La venganza es una constante entre las denuncias presentadas en los juzgados militares durante la Victoria. Los historiadores han puesto de relieve esta circunstancia como uno de los motores de la represión, pero en paralelo tal vez no se haya prestado la debida atención a un conjunto de denuncias cuyo origen radica en el temor a sufrir esa misma represión, tal y como vimos en el caso del poeta Rafael González Castells (véase su ficha en consejosdeguerra.es).

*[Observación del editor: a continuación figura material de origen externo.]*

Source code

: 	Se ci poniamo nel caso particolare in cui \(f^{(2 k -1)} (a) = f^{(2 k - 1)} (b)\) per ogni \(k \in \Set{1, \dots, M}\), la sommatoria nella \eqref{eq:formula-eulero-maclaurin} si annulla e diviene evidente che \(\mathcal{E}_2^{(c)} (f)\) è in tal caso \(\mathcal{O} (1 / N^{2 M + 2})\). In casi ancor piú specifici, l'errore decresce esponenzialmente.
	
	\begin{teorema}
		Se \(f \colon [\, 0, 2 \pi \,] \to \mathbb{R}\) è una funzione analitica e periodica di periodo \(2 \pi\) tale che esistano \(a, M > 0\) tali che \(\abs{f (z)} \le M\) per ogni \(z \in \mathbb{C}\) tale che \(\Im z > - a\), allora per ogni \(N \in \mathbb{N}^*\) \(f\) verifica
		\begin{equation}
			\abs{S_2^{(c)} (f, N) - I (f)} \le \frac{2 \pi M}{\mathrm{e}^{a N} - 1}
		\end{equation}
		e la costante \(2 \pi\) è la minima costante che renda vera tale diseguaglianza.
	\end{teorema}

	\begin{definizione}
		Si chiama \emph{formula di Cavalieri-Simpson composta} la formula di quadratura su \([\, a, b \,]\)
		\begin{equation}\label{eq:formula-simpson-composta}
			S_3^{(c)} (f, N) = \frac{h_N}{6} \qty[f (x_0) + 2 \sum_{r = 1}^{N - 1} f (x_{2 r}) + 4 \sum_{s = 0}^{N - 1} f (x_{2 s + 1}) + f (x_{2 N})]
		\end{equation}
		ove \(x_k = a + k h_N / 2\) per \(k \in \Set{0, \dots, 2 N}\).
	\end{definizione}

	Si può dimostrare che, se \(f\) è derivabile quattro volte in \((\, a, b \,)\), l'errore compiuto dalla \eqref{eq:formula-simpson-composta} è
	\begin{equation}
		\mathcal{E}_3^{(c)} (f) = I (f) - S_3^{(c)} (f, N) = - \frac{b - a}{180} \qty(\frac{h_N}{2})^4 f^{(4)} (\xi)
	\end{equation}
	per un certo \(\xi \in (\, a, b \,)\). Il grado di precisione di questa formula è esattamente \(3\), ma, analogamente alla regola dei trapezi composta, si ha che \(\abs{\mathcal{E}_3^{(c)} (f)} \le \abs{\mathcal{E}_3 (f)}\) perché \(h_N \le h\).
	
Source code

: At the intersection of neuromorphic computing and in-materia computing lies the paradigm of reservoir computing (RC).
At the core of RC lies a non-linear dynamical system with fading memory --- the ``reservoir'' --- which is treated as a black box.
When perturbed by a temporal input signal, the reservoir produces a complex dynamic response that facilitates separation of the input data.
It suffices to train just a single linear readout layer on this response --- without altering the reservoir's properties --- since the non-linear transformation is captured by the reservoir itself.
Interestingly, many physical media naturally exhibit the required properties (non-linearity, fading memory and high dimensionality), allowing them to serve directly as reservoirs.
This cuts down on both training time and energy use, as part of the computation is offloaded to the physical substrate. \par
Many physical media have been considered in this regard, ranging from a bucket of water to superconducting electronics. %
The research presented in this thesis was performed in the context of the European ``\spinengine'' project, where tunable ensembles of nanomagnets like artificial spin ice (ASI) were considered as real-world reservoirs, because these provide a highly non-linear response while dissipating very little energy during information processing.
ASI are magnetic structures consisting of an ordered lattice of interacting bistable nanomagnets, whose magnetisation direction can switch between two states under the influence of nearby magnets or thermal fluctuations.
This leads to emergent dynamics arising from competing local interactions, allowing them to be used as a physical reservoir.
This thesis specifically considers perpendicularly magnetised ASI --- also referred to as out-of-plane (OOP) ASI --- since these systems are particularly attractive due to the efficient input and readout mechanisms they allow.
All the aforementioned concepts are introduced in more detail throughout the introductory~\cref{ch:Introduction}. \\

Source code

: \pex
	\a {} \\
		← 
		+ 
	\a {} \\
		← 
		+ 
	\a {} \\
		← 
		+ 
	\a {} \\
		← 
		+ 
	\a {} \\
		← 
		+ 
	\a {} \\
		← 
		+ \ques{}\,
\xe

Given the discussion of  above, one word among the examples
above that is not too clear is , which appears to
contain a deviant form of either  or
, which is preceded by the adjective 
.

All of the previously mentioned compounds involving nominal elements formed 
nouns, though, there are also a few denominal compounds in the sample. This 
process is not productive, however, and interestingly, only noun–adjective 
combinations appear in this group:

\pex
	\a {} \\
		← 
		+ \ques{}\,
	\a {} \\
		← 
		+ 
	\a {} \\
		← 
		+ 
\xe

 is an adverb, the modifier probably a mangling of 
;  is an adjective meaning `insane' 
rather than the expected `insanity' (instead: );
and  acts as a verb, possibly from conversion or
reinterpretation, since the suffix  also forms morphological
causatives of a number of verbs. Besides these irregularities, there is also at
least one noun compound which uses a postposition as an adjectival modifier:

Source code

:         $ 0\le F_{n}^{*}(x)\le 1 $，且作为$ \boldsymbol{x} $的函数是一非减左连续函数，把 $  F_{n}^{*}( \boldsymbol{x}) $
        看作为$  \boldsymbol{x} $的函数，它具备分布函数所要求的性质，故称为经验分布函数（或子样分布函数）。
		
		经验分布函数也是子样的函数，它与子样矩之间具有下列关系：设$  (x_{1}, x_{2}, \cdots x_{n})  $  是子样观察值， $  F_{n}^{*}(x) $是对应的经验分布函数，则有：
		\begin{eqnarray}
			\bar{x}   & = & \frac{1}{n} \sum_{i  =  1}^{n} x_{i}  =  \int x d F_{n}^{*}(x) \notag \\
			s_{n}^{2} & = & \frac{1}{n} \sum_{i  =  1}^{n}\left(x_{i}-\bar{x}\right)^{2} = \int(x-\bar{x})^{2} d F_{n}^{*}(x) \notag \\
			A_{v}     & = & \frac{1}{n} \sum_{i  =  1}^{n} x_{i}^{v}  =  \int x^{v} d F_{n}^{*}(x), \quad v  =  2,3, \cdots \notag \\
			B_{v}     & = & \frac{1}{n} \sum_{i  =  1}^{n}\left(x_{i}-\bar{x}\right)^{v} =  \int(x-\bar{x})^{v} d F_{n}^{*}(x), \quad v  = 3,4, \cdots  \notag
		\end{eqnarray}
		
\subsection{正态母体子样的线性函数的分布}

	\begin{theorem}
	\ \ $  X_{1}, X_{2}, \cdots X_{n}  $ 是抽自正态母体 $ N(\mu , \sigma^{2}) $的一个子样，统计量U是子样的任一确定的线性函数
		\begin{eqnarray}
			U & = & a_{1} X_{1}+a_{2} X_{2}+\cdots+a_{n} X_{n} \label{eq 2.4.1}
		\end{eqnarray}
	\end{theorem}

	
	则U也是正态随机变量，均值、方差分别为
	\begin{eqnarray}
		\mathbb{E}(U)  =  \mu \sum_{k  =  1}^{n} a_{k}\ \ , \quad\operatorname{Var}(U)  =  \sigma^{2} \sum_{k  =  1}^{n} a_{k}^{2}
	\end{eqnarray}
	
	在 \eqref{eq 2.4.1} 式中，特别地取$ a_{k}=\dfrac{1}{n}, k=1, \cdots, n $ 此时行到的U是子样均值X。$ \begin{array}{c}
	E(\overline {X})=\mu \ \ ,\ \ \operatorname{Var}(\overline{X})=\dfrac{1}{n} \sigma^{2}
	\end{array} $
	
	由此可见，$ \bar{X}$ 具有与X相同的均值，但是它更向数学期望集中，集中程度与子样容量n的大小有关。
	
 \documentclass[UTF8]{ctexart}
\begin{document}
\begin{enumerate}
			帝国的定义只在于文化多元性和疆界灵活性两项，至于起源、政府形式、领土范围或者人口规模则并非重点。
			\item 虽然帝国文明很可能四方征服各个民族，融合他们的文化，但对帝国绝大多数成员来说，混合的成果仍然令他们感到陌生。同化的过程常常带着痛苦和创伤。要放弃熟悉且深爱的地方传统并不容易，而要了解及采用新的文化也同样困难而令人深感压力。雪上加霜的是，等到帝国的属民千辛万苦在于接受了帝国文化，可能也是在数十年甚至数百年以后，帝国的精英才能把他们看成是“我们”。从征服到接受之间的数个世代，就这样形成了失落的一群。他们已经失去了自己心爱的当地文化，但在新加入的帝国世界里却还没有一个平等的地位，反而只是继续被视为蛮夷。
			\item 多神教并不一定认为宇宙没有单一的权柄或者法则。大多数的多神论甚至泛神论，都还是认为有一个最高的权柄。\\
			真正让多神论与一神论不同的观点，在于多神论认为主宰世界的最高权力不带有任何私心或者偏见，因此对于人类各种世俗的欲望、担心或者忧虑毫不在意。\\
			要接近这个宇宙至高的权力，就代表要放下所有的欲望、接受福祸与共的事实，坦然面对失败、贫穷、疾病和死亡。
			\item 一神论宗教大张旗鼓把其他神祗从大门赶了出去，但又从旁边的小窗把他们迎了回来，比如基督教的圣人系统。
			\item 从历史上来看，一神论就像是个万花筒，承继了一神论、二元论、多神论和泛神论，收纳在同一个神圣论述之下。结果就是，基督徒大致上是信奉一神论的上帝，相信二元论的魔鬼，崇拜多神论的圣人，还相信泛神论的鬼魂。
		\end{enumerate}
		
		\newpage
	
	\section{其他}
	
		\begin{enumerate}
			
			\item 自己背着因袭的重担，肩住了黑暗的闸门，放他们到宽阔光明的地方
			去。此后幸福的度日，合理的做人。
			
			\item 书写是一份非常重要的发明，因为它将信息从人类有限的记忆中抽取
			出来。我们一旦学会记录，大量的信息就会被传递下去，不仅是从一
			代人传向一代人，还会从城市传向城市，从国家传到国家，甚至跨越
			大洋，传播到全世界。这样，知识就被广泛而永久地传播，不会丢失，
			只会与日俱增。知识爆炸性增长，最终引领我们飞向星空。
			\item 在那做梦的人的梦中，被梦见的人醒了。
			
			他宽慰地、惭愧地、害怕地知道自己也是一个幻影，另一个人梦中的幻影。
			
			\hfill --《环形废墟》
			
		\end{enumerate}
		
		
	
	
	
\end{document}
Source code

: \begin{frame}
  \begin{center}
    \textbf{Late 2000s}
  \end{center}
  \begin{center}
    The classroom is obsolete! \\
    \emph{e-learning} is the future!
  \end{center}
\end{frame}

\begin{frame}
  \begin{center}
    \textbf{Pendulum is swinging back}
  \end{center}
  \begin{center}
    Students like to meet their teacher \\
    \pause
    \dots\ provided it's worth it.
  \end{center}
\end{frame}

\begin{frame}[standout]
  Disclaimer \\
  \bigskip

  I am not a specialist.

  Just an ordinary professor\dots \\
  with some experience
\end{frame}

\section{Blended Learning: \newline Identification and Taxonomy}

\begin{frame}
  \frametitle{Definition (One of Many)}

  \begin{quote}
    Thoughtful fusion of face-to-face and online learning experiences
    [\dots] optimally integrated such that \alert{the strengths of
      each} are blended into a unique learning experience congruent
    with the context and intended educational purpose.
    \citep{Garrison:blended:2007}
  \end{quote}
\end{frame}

El abogado, político y publicista José M.ª Ruiz Pérez-Águila (1905-1982) fue «fluctuante» en su militancia. Según explica mi colega Francisco Moreno Sáez en el perfil biográfico del Archivo de la Democracia (UA) que le sitúa «entre dos fuegos», a principios de la etapa republicana el citado torrevejense presidió en Alicante la Juventud Republicana Radical. En abril de 1931, figuró en la lista municipal de la Conjunción Republicano-Socialista y salió elegido concejal de la capital, mientras colaboraba en los periódicos Rebeldía y Diario de Alicante.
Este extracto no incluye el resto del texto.